Supplied information –

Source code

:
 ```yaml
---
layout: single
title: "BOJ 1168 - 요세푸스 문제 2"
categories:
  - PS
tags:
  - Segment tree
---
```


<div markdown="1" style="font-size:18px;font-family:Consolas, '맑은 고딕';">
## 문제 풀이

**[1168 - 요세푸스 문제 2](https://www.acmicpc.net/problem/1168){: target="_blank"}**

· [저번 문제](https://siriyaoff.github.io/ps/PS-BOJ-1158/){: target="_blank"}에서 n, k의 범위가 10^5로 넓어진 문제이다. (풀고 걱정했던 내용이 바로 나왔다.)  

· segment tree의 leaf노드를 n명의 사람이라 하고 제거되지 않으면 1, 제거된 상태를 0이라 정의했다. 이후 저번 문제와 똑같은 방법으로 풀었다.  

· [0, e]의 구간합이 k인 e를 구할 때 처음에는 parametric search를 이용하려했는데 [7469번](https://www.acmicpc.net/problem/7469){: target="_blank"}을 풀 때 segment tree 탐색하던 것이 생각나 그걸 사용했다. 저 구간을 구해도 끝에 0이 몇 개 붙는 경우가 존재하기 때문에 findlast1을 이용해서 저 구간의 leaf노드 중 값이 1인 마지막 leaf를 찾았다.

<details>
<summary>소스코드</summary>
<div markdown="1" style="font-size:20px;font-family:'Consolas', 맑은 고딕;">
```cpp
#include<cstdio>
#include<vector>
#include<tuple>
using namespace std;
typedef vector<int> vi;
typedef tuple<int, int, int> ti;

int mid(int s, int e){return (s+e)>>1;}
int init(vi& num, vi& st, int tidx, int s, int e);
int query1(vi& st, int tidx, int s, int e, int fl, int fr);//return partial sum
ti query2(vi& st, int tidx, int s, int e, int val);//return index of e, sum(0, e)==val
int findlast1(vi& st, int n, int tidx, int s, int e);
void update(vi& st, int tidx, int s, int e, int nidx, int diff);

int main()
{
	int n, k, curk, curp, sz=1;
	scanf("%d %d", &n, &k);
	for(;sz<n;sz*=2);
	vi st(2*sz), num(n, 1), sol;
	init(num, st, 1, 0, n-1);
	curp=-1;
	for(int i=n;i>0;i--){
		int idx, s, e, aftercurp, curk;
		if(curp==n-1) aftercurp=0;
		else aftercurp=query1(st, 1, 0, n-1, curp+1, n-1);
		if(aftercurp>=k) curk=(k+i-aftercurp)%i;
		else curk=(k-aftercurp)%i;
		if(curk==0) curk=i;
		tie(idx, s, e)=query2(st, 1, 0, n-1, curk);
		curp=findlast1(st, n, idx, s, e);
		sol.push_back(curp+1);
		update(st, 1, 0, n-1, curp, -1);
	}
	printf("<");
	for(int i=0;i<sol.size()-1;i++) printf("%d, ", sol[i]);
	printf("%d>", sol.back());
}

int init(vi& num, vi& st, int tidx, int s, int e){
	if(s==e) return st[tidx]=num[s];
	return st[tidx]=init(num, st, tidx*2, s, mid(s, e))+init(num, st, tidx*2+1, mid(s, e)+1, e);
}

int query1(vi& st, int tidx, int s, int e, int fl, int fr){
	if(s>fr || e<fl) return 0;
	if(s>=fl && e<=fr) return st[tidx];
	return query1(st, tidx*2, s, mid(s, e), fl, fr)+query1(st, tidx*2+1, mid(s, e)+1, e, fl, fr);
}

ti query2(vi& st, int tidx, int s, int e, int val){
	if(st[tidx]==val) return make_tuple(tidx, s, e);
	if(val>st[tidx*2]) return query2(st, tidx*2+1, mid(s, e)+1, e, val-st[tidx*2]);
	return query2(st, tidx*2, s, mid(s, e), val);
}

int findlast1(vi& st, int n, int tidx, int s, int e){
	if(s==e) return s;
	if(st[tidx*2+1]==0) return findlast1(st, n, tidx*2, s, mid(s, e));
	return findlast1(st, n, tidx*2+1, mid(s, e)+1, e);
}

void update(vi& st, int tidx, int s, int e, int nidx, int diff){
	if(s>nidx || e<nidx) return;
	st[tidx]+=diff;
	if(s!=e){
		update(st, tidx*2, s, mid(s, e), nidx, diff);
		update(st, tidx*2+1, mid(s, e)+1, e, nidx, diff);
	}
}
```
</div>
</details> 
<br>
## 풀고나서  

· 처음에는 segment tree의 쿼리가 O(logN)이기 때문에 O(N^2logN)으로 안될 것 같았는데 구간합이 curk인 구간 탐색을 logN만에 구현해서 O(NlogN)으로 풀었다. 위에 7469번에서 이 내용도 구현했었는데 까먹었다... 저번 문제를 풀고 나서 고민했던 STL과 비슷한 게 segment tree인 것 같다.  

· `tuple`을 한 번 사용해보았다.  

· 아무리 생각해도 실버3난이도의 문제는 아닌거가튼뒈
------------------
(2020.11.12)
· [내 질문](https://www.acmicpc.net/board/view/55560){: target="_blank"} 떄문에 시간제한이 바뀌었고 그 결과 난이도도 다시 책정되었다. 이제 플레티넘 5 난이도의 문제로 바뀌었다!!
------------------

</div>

Exercise objective –
Repeat the data exactly. Omit nothing.

Solution to the exercise –
Source code

:
 ```yaml
---
layout: single
title: "BOJ 1168 - 요세푸스 문제 2"
categories:
  - PS
tags:
  - Segment tree
---
```


<div markdown="1" style="font-size:18px;font-family:Consolas, '맑은 고딕';">
## 문제 풀이

**[1168 - 요세푸스 문제 2](https://www.acmicpc.net/problem/1168){: target="_blank"}**

· [저번 문제](https://siriyaoff.github.io/ps/PS-BOJ-1158/){: target="_blank"}에서 n, k의 범위가 10^5로 넓어진 문제이다. (풀고 걱정했던 내용이 바로 나왔다.)  

· segment tree의 leaf노드를 n명의 사람이라 하고 제거되지 않으면 1, 제거된 상태를 0이라 정의했다. 이후 저번 문제와 똑같은 방법으로 풀었다.  

· [0, e]의 구간합이 k인 e를 구할 때 처음에는 parametric search를 이용하려했는데 [7469번](https://www.acmicpc.net/problem/7469){: target="_blank"}을 풀 때 segment tree 탐색하던 것이 생각나 그걸 사용했다. 저 구간을 구해도 끝에 0이 몇 개 붙는 경우가 존재하기 때문에 findlast1을 이용해서 저 구간의 leaf노드 중 값이 1인 마지막 leaf를 찾았다.

<details>
<summary>소스코드</summary>
<div markdown="1" style="font-size:20px;font-family:'Consolas', 맑은 고딕;">
```cpp
#include<cstdio>
#include<vector>
#include<tuple>
using namespace std;
typedef vector<int> vi;
typedef tuple<int, int, int> ti;

int mid(int s, int e){return (s+e)>>1;}
int init(vi& num, vi& st, int tidx, int s, int e);
int query1(vi& st, int tidx, int s, int e, int fl, int fr);//return partial sum
ti query2(vi& st, int tidx, int s, int e, int val);//return index of e, sum(0, e)==val
int findlast1(vi& st, int n, int tidx, int s, int e);
void update(vi& st, int tidx, int s, int e, int nidx, int diff);

int main()
{
	int n, k, curk, curp, sz=1;
	scanf("%d %d", &n, &k);
	for(;sz<n;sz*=2);
	vi st(2*sz), num(n, 1), sol;
	init(num, st, 1, 0, n-1);
	curp=-1;
	for(int i=n;i>0;i--){
		int idx, s, e, aftercurp, curk;
		if(curp==n-1) aftercurp=0;
		else aftercurp=query1(st, 1, 0, n-1, curp+1, n-1);
		if(aftercurp>=k) curk=(k+i-aftercurp)%i;
		else curk=(k-aftercurp)%i;
		if(curk==0) curk=i;
		tie(idx, s, e)=query2(st, 1, 0, n-1, curk);
		curp=findlast1(st, n, idx, s, e);
		sol.push_back(curp+1);
		update(st, 1, 0, n-1, curp, -1);
	}
	printf("<");
	for(int i=0;i<sol.size()-1;i++) printf("%d, ", sol[i]);
	printf("%d>", sol.back());
}

int init(vi& num, vi& st, int tidx, int s, int e){
	if(s==e) return st[tidx]=num[s];
	return st[tidx]=init(num, st, tidx*2, s, mid(s, e))+init(num, st, tidx*2+1, mid(s, e)+1, e);
}

int query1(vi& st, int tidx, int s, int e, int fl, int fr){
	if(s>fr || e<fl) return 0;
	if(s>=fl && e<=fr) return st[tidx];
	return query1(st, tidx*2, s, mid(s, e), fl, fr)+query1(st, tidx*2+1, mid(s, e)+1, e, fl, fr);
}

ti query2(vi& st, int tidx, int s, int e, int val){
	if(st[tidx]==val) return make_tuple(tidx, s, e);
	if(val>st[tidx*2]) return query2(st, tidx*2+1, mid(s, e)+1, e, val-st[tidx*2]);
	return query2(st, tidx*2, s, mid(s, e), val);
}

int findlast1(vi& st, int n, int tidx, int s, int e){
	if(s==e) return s;
	if(st[tidx*2+1]==0) return findlast1(st, n, tidx*2, s, mid(s, e));
	return findlast1(st, n, tidx*2+1, mid(s, e)+1, e);
}

void update(vi& st, int tidx, int s, int e, int nidx, int diff){
	if(s>nidx || e<nidx) return;
	st[tidx]+=diff;
	if(s!=e){
		update(st, tidx*2, s, mid(s, e), nidx, diff);
		update(st, tidx*2+1, mid(s, e)+1, e, nidx, diff);
	}
}
```
</div>
</details> 
<br>
## 풀고나서  

· 처음에는 segment tree의 쿼리가 O(logN)이기 때문에 O(N^2logN)으로 안될 것 같았는데 구간합이 curk인 구간 탐색을 logN만에 구현해서 O(NlogN)으로 풀었다. 위에 7469번에서 이 내용도 구현했었는데 까먹었다... 저번 문제를 풀고 나서 고민했던 STL과 비슷한 게 segment tree인 것 같다.  

· `tuple`을 한 번 사용해보았다.  

· 아무리 생각해도 실버3난이도의 문제는 아닌거가튼뒈
------------------
(2020.11.12)
· [내 질문](https://www.acmicpc.net/board/view/55560){: target="_blank"} 떄문에 시간제한이 바뀌었고 그 결과 난이도도 다시 책정되었다. 이제 플레티넘 5 난이도의 문제로 바뀌었다!!
------------------

</div>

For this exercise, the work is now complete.